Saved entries
=== Begin Enclosure ===

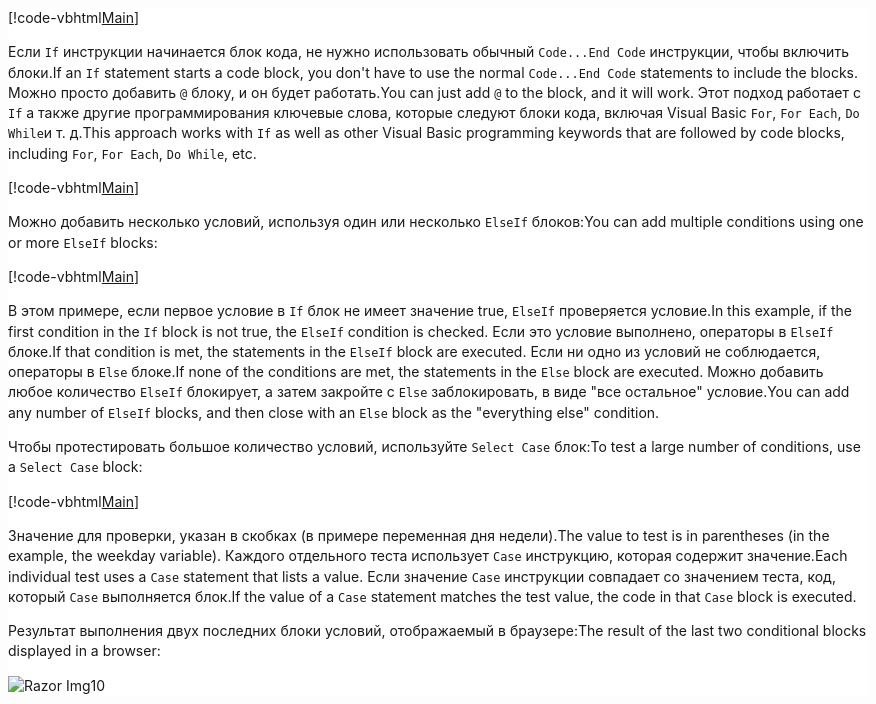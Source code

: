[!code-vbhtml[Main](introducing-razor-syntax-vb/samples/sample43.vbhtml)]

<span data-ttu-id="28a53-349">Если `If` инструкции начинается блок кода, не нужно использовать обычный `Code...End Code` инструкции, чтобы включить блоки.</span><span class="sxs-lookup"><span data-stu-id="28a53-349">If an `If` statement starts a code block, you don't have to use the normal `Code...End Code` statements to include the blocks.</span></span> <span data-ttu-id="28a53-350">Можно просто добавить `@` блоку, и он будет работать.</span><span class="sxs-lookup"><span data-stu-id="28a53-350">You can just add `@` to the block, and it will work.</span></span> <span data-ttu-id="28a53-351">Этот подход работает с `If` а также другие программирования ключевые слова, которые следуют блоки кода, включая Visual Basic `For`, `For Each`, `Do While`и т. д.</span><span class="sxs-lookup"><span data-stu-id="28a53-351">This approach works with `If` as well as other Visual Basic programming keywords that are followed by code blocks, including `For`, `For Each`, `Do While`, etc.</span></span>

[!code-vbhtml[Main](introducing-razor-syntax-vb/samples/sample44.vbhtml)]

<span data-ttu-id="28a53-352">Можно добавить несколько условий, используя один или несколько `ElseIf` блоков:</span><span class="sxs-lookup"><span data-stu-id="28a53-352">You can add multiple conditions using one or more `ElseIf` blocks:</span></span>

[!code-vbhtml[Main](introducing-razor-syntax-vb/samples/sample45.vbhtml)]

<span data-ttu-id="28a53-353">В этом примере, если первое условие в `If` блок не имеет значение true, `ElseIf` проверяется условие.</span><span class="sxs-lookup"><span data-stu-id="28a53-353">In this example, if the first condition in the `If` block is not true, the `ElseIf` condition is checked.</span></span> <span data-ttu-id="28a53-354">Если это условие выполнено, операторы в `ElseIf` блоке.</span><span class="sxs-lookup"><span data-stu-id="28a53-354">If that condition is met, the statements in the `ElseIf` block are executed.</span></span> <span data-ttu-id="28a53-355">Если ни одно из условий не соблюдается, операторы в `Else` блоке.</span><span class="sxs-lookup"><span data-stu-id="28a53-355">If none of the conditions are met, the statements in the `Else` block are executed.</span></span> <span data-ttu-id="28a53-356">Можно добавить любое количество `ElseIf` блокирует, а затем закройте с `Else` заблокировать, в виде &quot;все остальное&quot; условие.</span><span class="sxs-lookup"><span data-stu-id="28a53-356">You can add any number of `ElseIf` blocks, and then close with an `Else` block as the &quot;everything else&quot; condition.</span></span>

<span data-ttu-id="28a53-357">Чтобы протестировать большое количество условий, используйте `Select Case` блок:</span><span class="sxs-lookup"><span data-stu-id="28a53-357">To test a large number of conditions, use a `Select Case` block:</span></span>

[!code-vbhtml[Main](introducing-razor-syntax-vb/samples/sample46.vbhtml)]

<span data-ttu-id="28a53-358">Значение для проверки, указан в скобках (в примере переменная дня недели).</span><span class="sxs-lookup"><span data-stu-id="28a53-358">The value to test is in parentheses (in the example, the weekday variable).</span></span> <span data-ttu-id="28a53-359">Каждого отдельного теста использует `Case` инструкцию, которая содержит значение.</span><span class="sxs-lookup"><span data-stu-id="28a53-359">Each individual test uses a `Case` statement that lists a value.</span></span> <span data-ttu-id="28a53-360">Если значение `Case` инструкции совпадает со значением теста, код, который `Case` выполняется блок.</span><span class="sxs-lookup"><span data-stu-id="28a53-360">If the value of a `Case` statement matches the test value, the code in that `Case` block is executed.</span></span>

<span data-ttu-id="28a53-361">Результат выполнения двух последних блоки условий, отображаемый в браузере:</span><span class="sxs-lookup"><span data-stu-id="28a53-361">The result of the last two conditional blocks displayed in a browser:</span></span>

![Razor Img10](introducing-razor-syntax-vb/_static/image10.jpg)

=== End Enclosure ===

YOUR INSTRUCTIONS
Once you have found every line above holding the word "introducing", copy those lines.

SOLUTION TO THIS TASK
:[!code-vbhtml[Main](introducing-razor-syntax-vb/samples/sample43.vbhtml)]
[!code-vbhtml[Main](introducing-razor-syntax-vb/samples/sample44.vbhtml)]
[!code-vbhtml[Main](introducing-razor-syntax-vb/samples/sample45.vbhtml)]
[!code-vbhtml[Main](introducing-razor-syntax-vb/samples/sample46.vbhtml)]
![Razor Img10](introducing-razor-syntax-vb/_static/image10.jpg)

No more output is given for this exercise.